# WORK ITEM:
Where a picture occurs in the data, omit it, and copy all remaining data exactly.
□ □ □ □
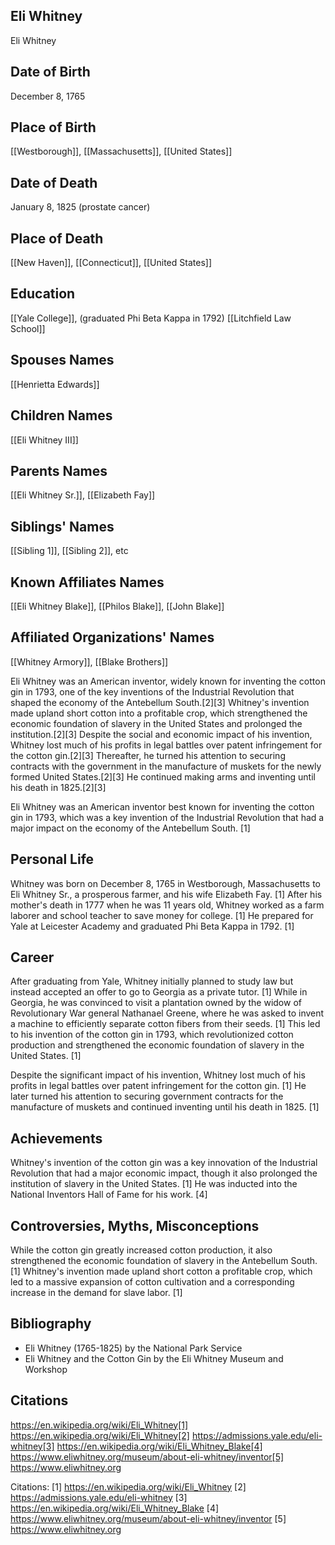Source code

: ## Eli Whitney
Eli Whitney

## Date of Birth
December 8, 1765

## Place of Birth
[[Westborough]], [[Massachusetts]], [[United States]]

## Date of Death
January 8, 1825 (prostate cancer)

## Place of Death
[[New Haven]], [[Connecticut]], [[United States]]

## Education
[[Yale College]], (graduated Phi Beta Kappa in 1792)
[[Litchfield Law School]]

## Spouses Names
[[Henrietta Edwards]]

## Children Names
[[Eli Whitney III]]

## Parents Names
[[Eli Whitney Sr.]], [[Elizabeth Fay]]

## Siblings' Names
[[Sibling 1]], [[Sibling 2]], etc

## Known Affiliates Names
[[Eli Whitney Blake]], [[Philos Blake]], [[John Blake]]

## Affiliated Organizations' Names
[[Whitney Armory]], [[Blake Brothers]]

Eli Whitney was an American inventor, widely known for inventing the cotton gin in 1793, one of the key inventions of the Industrial Revolution that shaped the economy of the Antebellum South.[2][3] Whitney's invention made upland short cotton into a profitable crop, which strengthened the economic foundation of slavery in the United States and prolonged the institution.[2][3] Despite the social and economic impact of his invention, Whitney lost much of his profits in legal battles over patent infringement for the cotton gin.[2][3] Thereafter, he turned his attention to securing contracts with the government in the manufacture of muskets for the newly formed United States.[2][3] He continued making arms and inventing until his death in 1825.[2][3]

Eli Whitney was an American inventor best known for inventing the cotton gin in 1793, which was a key invention of the Industrial Revolution that had a major impact on the economy of the Antebellum South. [1]

## Personal Life
Whitney was born on December 8, 1765 in Westborough, Massachusetts to Eli Whitney Sr., a prosperous farmer, and his wife Elizabeth Fay. [1] After his mother's death in 1777 when he was 11 years old, Whitney worked as a farm laborer and school teacher to save money for college. [1] He prepared for Yale at Leicester Academy and graduated Phi Beta Kappa in 1792. [1]

## Career
After graduating from Yale, Whitney initially planned to study law but instead accepted an offer to go to Georgia as a private tutor. [1] While in Georgia, he was convinced to visit a plantation owned by the widow of Revolutionary War general Nathanael Greene, where he was asked to invent a machine to efficiently separate cotton fibers from their seeds. [1] This led to his invention of the cotton gin in 1793, which revolutionized cotton production and strengthened the economic foundation of slavery in the United States. [1] 

Despite the significant impact of his invention, Whitney lost much of his profits in legal battles over patent infringement for the cotton gin. [1] He later turned his attention to securing government contracts for the manufacture of muskets and continued inventing until his death in 1825. [1]

## Achievements
Whitney's invention of the cotton gin was a key innovation of the Industrial Revolution that had a major economic impact, though it also prolonged the institution of slavery in the United States. [1] He was inducted into the National Inventors Hall of Fame for his work. [4]

## Controversies, Myths, Misconceptions
While the cotton gin greatly increased cotton production, it also strengthened the economic foundation of slavery in the Antebellum South. [1] Whitney's invention made upland short cotton a profitable crop, which led to a massive expansion of cotton cultivation and a corresponding increase in the demand for slave labor. [1]

## Bibliography
- Eli Whitney (1765-1825) by the National Park Service
- Eli Whitney and the Cotton Gin by the Eli Whitney Museum and Workshop

## Citations 
https://en.wikipedia.org/wiki/Eli_Whitney[1] https://en.wikipedia.org/wiki/Eli_Whitney[2] https://admissions.yale.edu/eli-whitney[3] https://en.wikipedia.org/wiki/Eli_Whitney_Blake[4] https://www.eliwhitney.org/museum/about-eli-whitney/inventor[5] https://www.eliwhitney.org

Citations:
[1] https://en.wikipedia.org/wiki/Eli_Whitney
[2] https://admissions.yale.edu/eli-whitney
[3] https://en.wikipedia.org/wiki/Eli_Whitney_Blake
[4] https://www.eliwhitney.org/museum/about-eli-whitney/inventor
[5] https://www.eliwhitney.org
□ □ □ □
# YOUR SOLUTION:
Source code

: ## Eli Whitney
Eli Whitney

## Date of Birth
December 8, 1765

## Place of Birth
[[Westborough]], [[Massachusetts]], [[United States]]

## Date of Death
January 8, 1825 (prostate cancer)

## Place of Death
[[New Haven]], [[Connecticut]], [[United States]]

## Education
[[Yale College]], (graduated Phi Beta Kappa in 1792)
[[Litchfield Law School]]

## Spouses Names
[[Henrietta Edwards]]

## Children Names
[[Eli Whitney III]]

## Parents Names
[[Eli Whitney Sr.]], [[Elizabeth Fay]]

## Siblings' Names
[[Sibling 1]], [[Sibling 2]], etc

## Known Affiliates Names
[[Eli Whitney Blake]], [[Philos Blake]], [[John Blake]]

## Affiliated Organizations' Names
[[Whitney Armory]], [[Blake Brothers]]

Eli Whitney was an American inventor, widely known for inventing the cotton gin in 1793, one of the key inventions of the Industrial Revolution that shaped the economy of the Antebellum South.[2][3] Whitney's invention made upland short cotton into a profitable crop, which strengthened the economic foundation of slavery in the United States and prolonged the institution.[2][3] Despite the social and economic impact of his invention, Whitney lost much of his profits in legal battles over patent infringement for the cotton gin.[2][3] Thereafter, he turned his attention to securing contracts with the government in the manufacture of muskets for the newly formed United States.[2][3] He continued making arms and inventing until his death in 1825.[2][3]

Eli Whitney was an American inventor best known for inventing the cotton gin in 1793, which was a key invention of the Industrial Revolution that had a major impact on the economy of the Antebellum South. [1]

## Personal Life
Whitney was born on December 8, 1765 in Westborough, Massachusetts to Eli Whitney Sr., a prosperous farmer, and his wife Elizabeth Fay. [1] After his mother's death in 1777 when he was 11 years old, Whitney worked as a farm laborer and school teacher to save money for college. [1] He prepared for Yale at Leicester Academy and graduated Phi Beta Kappa in 1792. [1]

## Career
After graduating from Yale, Whitney initially planned to study law but instead accepted an offer to go to Georgia as a private tutor. [1] While in Georgia, he was convinced to visit a plantation owned by the widow of Revolutionary War general Nathanael Greene, where he was asked to invent a machine to efficiently separate cotton fibers from their seeds. [1] This led to his invention of the cotton gin in 1793, which revolutionized cotton production and strengthened the economic foundation of slavery in the United States. [1] 

Despite the significant impact of his invention, Whitney lost much of his profits in legal battles over patent infringement for the cotton gin. [1] He later turned his attention to securing government contracts for the manufacture of muskets and continued inventing until his death in 1825. [1]

## Achievements
Whitney's invention of the cotton gin was a key innovation of the Industrial Revolution that had a major economic impact, though it also prolonged the institution of slavery in the United States. [1] He was inducted into the National Inventors Hall of Fame for his work. [4]

## Controversies, Myths, Misconceptions
While the cotton gin greatly increased cotton production, it also strengthened the economic foundation of slavery in the Antebellum South. [1] Whitney's invention made upland short cotton a profitable crop, which led to a massive expansion of cotton cultivation and a corresponding increase in the demand for slave labor. [1]

## Bibliography
- Eli Whitney (1765-1825) by the National Park Service
- Eli Whitney and the Cotton Gin by the Eli Whitney Museum and Workshop

## Citations 
https://en.wikipedia.org/wiki/Eli_Whitney[1] https://en.wikipedia.org/wiki/Eli_Whitney[2] https://admissions.yale.edu/eli-whitney[3] https://en.wikipedia.org/wiki/Eli_Whitney_Blake[4] https://www.eliwhitney.org/museum/about-eli-whitney/inventor[5] https://www.eliwhitney.org

Citations:
[1] https://en.wikipedia.org/wiki/Eli_Whitney
[2] https://admissions.yale.edu/eli-whitney
[3] https://en.wikipedia.org/wiki/Eli_Whitney_Blake
[4] https://www.eliwhitney.org/museum/about-eli-whitney/inventor
[5] https://www.eliwhitney.org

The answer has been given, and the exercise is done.